WHAT TO DO ▸
Each record should appear again in the response exactly as it does in the original.

EXTRACTED DATA ▸
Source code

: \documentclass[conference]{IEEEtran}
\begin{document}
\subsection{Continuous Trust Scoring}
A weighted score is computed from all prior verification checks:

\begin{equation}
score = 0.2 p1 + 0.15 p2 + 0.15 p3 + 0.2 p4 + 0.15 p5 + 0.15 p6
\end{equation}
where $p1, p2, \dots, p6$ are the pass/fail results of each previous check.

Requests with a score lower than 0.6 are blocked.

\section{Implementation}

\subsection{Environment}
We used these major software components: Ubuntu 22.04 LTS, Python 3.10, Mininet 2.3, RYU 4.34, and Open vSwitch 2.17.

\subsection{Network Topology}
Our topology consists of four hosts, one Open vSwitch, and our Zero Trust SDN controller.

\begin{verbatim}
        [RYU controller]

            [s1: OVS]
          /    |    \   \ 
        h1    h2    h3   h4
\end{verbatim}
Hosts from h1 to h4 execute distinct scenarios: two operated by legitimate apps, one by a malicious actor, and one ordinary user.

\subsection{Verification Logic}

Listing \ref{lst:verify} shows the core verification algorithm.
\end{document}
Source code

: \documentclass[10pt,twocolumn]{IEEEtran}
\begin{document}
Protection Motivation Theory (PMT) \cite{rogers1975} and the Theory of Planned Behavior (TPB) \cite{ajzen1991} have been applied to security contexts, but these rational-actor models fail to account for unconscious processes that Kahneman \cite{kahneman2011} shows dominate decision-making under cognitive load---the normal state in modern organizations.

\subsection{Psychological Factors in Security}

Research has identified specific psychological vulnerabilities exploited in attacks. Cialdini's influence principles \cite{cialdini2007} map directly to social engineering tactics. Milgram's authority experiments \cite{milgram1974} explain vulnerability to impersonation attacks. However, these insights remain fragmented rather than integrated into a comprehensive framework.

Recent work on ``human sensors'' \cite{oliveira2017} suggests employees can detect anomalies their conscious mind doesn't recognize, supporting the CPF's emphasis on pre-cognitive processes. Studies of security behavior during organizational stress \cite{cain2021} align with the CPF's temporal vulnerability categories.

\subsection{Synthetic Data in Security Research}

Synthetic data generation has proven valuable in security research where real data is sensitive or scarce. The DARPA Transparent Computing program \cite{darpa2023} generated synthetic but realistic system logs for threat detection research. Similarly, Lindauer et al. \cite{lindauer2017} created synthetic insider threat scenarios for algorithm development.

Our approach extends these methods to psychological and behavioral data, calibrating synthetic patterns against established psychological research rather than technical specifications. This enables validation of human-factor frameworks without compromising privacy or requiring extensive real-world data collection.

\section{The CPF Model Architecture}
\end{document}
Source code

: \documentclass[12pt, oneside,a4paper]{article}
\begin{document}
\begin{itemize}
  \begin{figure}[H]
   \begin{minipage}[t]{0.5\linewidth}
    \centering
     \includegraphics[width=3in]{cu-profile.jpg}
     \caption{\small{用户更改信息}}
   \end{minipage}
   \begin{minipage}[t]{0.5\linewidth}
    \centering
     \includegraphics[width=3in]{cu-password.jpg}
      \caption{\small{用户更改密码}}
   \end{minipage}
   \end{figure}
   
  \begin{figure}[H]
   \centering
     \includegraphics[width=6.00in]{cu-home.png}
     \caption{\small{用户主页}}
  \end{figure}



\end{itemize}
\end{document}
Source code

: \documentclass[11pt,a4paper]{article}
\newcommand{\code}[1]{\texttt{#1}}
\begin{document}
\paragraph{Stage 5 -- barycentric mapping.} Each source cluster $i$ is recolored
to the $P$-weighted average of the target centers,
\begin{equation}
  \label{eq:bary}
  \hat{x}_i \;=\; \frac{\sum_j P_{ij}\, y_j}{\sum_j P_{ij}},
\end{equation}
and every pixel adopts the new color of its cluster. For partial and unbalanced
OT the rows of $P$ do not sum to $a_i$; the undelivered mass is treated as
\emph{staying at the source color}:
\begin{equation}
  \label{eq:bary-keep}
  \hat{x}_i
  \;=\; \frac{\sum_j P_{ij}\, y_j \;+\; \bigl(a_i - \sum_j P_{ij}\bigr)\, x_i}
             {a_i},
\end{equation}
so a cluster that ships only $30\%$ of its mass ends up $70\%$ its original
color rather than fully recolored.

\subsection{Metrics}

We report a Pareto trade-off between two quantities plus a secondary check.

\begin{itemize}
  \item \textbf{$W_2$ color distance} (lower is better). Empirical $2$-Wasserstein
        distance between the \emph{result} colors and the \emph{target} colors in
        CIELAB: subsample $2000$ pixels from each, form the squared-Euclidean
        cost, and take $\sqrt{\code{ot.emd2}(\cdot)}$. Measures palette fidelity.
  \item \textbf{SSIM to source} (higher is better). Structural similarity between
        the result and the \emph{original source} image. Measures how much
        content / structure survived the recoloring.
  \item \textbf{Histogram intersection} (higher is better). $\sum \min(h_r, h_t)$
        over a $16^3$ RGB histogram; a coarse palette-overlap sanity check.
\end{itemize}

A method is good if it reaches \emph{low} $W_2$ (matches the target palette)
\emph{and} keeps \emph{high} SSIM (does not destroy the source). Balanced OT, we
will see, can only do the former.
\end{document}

ANSWER AREA ▸
Source code

: \documentclass[conference]{IEEEtran}
\begin{document}
\subsection{Continuous Trust Scoring}
A weighted score is computed from all prior verification checks:

\begin{equation}
score = 0.2 p1 + 0.15 p2 + 0.15 p3 + 0.2 p4 + 0.15 p5 + 0.15 p6
\end{equation}
where $p1, p2, \dots, p6$ are the pass/fail results of each previous check.

Requests with a score lower than 0.6 are blocked.

\section{Implementation}

\subsection{Environment}
We used these major software components: Ubuntu 22.04 LTS, Python 3.10, Mininet 2.3, RYU 4.34, and Open vSwitch 2.17.

\subsection{Network Topology}
Our topology consists of four hosts, one Open vSwitch, and our Zero Trust SDN controller.

\begin{verbatim}
        [RYU controller]

            [s1: OVS]
          /    |    \   \ 
        h1    h2    h3   h4
\end{verbatim}
Hosts from h1 to h4 execute distinct scenarios: two operated by legitimate apps, one by a malicious actor, and one ordinary user.

\subsection{Verification Logic}

Listing \ref{lst:verify} shows the core verification algorithm.
\end{document}
Source code

: \documentclass[10pt,twocolumn]{IEEEtran}
\begin{document}
Protection Motivation Theory (PMT) \cite{rogers1975} and the Theory of Planned Behavior (TPB) \cite{ajzen1991} have been applied to security contexts, but these rational-actor models fail to account for unconscious processes that Kahneman \cite{kahneman2011} shows dominate decision-making under cognitive load---the normal state in modern organizations.

\subsection{Psychological Factors in Security}

Research has identified specific psychological vulnerabilities exploited in attacks. Cialdini's influence principles \cite{cialdini2007} map directly to social engineering tactics. Milgram's authority experiments \cite{milgram1974} explain vulnerability to impersonation attacks. However, these insights remain fragmented rather than integrated into a comprehensive framework.

Recent work on ``human sensors'' \cite{oliveira2017} suggests employees can detect anomalies their conscious mind doesn't recognize, supporting the CPF's emphasis on pre-cognitive processes. Studies of security behavior during organizational stress \cite{cain2021} align with the CPF's temporal vulnerability categories.

\subsection{Synthetic Data in Security Research}

Synthetic data generation has proven valuable in security research where real data is sensitive or scarce. The DARPA Transparent Computing program \cite{darpa2023} generated synthetic but realistic system logs for threat detection research. Similarly, Lindauer et al. \cite{lindauer2017} created synthetic insider threat scenarios for algorithm development.

Our approach extends these methods to psychological and behavioral data, calibrating synthetic patterns against established psychological research rather than technical specifications. This enables validation of human-factor frameworks without compromising privacy or requiring extensive real-world data collection.

\section{The CPF Model Architecture}
\end{document}
Source code

: \documentclass[12pt, oneside,a4paper]{article}
\begin{document}
\begin{itemize}
  \begin{figure}[H]
   \begin{minipage}[t]{0.5\linewidth}
    \centering
     \includegraphics[width=3in]{cu-profile.jpg}
     \caption{\small{用户更改信息}}
   \end{minipage}
   \begin{minipage}[t]{0.5\linewidth}
    \centering
     \includegraphics[width=3in]{cu-password.jpg}
      \caption{\small{用户更改密码}}
   \end{minipage}
   \end{figure}
   
  \begin{figure}[H]
   \centering
     \includegraphics[width=6.00in]{cu-home.png}
     \caption{\small{用户主页}}
  \end{figure}



\end{itemize}
\end{document}
Source code

: \documentclass[11pt,a4paper]{article}
\newcommand{\code}[1]{\texttt{#1}}
\begin{document}
\paragraph{Stage 5 -- barycentric mapping.} Each source cluster $i$ is recolored
to the $P$-weighted average of the target centers,
\begin{equation}
  \label{eq:bary}
  \hat{x}_i \;=\; \frac{\sum_j P_{ij}\, y_j}{\sum_j P_{ij}},
\end{equation}
and every pixel adopts the new color of its cluster. For partial and unbalanced
OT the rows of $P$ do not sum to $a_i$; the undelivered mass is treated as
\emph{staying at the source color}:
\begin{equation}
  \label{eq:bary-keep}
  \hat{x}_i
  \;=\; \frac{\sum_j P_{ij}\, y_j \;+\; \bigl(a_i - \sum_j P_{ij}\bigr)\, x_i}
             {a_i},
\end{equation}
so a cluster that ships only $30\%$ of its mass ends up $70\%$ its original
color rather than fully recolored.

\subsection{Metrics}

We report a Pareto trade-off between two quantities plus a secondary check.

\begin{itemize}
  \item \textbf{$W_2$ color distance} (lower is better). Empirical $2$-Wasserstein
        distance between the \emph{result} colors and the \emph{target} colors in
        CIELAB: subsample $2000$ pixels from each, form the squared-Euclidean
        cost, and take $\sqrt{\code{ot.emd2}(\cdot)}$. Measures palette fidelity.
  \item \textbf{SSIM to source} (higher is better). Structural similarity between
        the result and the \emph{original source} image. Measures how much
        content / structure survived the recoloring.
  \item \textbf{Histogram intersection} (higher is better). $\sum \min(h_r, h_t)$
        over a $16^3$ RGB histogram; a coarse palette-overlap sanity check.
\end{itemize}

A method is good if it reaches \emph{low} $W_2$ (matches the target palette)
\emph{and} keeps \emph{high} SSIM (does not destroy the source). Balanced OT, we
will see, can only do the former.
\end{document}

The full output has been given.